Biofilms are complex communities of bacteria, algae, fungi and other microorganisms that grow on virtually all submerged surfaces and fulfil key ecological roles such as primary production and carbon and nutrient cycling. Thus, biofilms have high biological activity and availability of sorption sites, which make them important drivers of the environmental fate of contaminants. In this study we focus on herbicides, which are the largest group of pesticides commonly found in surface waters. Our findings show that biofilms rapidly mineralize the herbicides bentazone, metazachlor and metribuzin, rather than accumulate them for longer periods, which underlines the importance of biofilms in the self-purification of surface waters.

Introduction

Freshwater periphyton biofilms are complex assemblages of algae, bacteria, fungi, protozoans, and meiofauna embedded in a matrix of extracellular polymeric substances, EPS.¹ Biofilms are sites of high biological activity and play important roles in primary production,¹ as a basal food resource for higher trophic levels,² and for carbon and nutrient cycling in freshwater ecosystems.³ Biofilm EPS consists of microbial polysaccharides, lipids, proteins, nucleic acids, and heteropolymers that are essential for biofilm integrity and stability.⁴ This EPS, as well as the microbial cells in biofilms, represent a large surface area with efficient sorption sites for both heavy metals^5,6 and organic contaminants.^7,8 For example, Tien and Chen⁹ found that copper, nickel, chromium and lead were enriched by a factor ranging 1.6 × 10⁻⁵ to 7.15 × 10 ⁻⁵ L kg⁻¹ in biofilms, while Rooney et al.⁸ reported bioconcentration factors (BCFs) between 12 and 6864 for 20 organic pesticides in biofilms.
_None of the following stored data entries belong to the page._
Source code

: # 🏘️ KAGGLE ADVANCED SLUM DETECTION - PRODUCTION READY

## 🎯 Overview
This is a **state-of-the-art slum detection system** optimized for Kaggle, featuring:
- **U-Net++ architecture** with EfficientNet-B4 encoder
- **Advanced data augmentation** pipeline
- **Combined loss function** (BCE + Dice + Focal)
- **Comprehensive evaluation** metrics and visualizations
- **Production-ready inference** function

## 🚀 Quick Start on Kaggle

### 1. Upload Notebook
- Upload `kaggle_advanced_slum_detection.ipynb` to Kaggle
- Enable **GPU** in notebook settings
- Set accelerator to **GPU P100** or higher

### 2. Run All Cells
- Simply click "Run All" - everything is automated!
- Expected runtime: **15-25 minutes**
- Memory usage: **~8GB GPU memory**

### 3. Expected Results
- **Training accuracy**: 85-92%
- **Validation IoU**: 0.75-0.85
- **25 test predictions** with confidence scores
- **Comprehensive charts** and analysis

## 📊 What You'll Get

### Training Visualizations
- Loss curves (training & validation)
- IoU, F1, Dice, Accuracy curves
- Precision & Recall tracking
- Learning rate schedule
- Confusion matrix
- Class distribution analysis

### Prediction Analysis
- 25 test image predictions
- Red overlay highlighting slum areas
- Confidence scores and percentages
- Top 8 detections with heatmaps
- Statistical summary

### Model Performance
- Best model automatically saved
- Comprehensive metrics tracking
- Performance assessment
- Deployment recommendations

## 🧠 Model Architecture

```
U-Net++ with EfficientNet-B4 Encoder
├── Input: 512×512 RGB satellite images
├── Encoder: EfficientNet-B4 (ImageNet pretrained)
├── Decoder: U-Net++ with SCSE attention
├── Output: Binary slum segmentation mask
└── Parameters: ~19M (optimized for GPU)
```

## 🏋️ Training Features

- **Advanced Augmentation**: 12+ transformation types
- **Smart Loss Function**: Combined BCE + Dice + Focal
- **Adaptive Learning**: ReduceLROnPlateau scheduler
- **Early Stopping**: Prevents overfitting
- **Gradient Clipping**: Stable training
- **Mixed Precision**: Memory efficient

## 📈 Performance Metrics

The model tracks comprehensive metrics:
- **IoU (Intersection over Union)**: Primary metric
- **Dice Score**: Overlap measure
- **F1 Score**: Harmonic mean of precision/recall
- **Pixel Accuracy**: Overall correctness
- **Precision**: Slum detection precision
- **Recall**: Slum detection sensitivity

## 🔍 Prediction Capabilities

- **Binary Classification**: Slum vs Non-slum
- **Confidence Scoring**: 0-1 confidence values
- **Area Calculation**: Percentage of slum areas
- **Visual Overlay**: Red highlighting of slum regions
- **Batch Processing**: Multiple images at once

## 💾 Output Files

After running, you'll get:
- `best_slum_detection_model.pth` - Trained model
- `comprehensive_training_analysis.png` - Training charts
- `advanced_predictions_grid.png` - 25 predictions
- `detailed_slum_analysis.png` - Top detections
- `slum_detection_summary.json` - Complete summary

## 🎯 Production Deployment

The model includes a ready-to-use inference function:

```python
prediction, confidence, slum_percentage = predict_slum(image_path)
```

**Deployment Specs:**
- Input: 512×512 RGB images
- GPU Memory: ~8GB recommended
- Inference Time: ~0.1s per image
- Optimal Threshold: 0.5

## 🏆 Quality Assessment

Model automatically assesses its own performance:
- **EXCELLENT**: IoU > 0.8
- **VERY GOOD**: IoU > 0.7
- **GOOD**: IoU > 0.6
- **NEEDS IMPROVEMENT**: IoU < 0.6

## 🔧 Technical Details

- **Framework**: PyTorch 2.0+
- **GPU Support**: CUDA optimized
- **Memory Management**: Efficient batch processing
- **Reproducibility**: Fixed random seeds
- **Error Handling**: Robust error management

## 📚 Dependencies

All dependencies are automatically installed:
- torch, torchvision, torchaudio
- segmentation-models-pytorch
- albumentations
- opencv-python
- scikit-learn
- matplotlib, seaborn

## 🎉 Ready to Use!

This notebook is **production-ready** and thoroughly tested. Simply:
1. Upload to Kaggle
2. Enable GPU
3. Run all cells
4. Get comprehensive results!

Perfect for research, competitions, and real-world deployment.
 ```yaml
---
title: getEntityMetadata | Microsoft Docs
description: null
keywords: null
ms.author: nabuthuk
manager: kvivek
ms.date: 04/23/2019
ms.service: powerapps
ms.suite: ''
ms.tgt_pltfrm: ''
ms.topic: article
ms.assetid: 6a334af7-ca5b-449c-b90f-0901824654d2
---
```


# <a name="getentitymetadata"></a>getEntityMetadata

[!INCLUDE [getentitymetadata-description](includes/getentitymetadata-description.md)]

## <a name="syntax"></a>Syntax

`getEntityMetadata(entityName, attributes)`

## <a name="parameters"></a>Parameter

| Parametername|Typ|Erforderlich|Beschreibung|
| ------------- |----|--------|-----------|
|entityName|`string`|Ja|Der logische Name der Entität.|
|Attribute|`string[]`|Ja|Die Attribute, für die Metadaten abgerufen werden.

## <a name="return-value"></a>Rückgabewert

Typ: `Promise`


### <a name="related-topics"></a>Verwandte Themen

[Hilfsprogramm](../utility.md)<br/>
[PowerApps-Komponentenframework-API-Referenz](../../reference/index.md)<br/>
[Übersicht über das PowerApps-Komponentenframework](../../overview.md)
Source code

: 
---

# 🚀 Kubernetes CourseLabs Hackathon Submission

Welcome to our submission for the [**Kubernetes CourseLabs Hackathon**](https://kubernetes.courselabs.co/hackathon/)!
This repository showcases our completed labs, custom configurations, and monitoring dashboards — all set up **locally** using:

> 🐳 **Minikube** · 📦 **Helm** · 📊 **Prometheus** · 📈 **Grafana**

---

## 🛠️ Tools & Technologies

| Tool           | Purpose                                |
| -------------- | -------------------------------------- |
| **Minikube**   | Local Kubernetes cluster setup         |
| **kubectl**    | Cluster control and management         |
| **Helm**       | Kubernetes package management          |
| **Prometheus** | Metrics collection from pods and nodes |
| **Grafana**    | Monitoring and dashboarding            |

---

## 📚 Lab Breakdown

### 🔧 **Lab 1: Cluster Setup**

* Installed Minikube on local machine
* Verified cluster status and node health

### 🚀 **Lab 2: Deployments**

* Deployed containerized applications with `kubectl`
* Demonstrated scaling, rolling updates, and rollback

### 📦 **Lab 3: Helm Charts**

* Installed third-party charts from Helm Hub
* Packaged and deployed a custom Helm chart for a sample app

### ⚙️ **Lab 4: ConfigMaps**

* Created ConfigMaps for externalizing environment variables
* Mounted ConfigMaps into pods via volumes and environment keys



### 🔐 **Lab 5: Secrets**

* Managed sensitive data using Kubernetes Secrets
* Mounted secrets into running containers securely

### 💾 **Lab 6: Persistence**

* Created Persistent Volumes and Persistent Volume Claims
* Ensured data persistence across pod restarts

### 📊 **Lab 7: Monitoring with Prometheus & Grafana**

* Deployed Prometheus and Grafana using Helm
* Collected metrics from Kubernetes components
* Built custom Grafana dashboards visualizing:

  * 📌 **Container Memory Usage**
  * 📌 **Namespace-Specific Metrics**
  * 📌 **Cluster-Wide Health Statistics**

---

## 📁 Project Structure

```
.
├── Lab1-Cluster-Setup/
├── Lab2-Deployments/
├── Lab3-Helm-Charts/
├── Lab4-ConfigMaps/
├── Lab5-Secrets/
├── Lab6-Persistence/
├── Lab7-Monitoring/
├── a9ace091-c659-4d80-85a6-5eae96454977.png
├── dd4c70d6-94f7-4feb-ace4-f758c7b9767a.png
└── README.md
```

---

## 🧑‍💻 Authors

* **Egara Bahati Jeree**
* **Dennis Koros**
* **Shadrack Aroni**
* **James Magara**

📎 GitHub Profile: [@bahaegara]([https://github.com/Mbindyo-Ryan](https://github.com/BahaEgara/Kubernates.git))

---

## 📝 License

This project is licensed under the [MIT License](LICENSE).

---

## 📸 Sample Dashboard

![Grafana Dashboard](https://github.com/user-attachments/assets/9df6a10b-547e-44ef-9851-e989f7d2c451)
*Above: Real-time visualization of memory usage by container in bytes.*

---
As the detection frequency of current-use pesticides in biofilms was 4-fold larger than in sediments, while also better reflecting ecological risks (e.g. for invertebrate communities), Mahler et al.¹⁰ suggested that pesticide monitoring should also involve biofilm as a complement to sediment. These studies emphasize the key role of biofilms for the fate of pesticides in aquatic ecosystems.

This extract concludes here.